Pero la seguridad en la carretera no solo depende de los sistemas activos y pasivos ni de la habilidad y responsabilidad del conductor. Hay elementos que no se pueden controlar y que pueden ocasionar problemas de todo tipo en la conducción. Nos referimos muy especialmente a las condiciones meteorológicas adversas, ya que estas son las que más problemas causan en las vías sin ser responsabilidad de los conductores.

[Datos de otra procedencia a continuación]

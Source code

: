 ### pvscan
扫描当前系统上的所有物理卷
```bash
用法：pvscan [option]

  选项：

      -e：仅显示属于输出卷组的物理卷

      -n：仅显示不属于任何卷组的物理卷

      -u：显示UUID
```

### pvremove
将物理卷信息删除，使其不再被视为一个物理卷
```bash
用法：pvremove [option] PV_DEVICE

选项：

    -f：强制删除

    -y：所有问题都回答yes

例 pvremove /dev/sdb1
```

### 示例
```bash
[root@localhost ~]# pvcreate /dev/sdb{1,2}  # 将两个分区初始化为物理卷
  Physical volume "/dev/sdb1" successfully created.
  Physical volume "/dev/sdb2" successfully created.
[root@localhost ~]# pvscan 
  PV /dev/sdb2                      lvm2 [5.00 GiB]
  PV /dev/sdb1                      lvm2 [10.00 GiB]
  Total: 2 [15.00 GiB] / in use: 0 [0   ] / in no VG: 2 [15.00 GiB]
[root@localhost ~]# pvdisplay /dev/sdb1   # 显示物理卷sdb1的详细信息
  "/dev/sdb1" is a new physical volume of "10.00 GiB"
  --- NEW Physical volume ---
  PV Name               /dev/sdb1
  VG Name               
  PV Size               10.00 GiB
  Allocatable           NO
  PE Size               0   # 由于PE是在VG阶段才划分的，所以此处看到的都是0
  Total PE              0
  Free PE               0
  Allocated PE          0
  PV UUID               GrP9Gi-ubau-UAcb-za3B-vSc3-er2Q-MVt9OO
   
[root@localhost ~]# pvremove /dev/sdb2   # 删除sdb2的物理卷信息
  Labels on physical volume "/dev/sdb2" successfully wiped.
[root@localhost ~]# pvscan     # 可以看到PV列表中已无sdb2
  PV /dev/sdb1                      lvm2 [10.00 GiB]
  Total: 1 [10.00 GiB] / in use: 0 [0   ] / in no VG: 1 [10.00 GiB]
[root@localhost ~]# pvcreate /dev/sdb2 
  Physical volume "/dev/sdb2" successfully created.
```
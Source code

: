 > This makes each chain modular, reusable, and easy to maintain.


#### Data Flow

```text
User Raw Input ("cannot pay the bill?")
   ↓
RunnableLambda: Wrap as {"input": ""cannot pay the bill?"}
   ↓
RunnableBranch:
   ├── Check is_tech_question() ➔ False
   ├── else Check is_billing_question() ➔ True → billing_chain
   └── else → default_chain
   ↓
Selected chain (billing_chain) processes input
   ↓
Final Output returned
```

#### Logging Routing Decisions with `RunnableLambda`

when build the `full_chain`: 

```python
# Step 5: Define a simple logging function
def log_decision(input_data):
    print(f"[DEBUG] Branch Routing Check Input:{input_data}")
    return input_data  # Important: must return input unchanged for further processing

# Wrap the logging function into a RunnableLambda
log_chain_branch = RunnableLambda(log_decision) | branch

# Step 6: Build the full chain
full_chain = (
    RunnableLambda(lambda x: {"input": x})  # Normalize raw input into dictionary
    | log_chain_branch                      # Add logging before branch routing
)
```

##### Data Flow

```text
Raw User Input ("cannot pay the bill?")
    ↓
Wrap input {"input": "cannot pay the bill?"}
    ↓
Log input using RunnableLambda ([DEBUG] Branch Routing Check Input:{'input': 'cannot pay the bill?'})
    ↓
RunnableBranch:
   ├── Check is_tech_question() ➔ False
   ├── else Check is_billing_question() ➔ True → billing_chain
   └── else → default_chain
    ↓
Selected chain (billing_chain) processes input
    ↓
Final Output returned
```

El riesgo de sufrir un accidente ante situaciones como la lluvia intensa, la niebla o la presencia de nieve y de hielo en la carretera es mucho más alto que si se conduce en condiciones ideales. El conductor debe tenerlo siempre presente y tomar las medidas oportunas decidiendo incluso no proseguir la marcha si evalúa que las condiciones son demasiado peligrosas.

Conducir con lluvia

Para afrontar un clima adverso hay que tener en cuenta que se debe disponer de un vehículo con un nivel de seguridad y mantenimiento adecuado. No obstante, puede que con ello no sea suficiente, por lo que extremar la precaución es el mejor consejo que se puede dar al respecto sin la menor duda.

Por otro lado, hay cursos especiales para conducir en condiciones adversas. Esto es ignorado por muchos conductores, pero es algo que puede resultar ideal para evitar situaciones de riesgo en la carretera.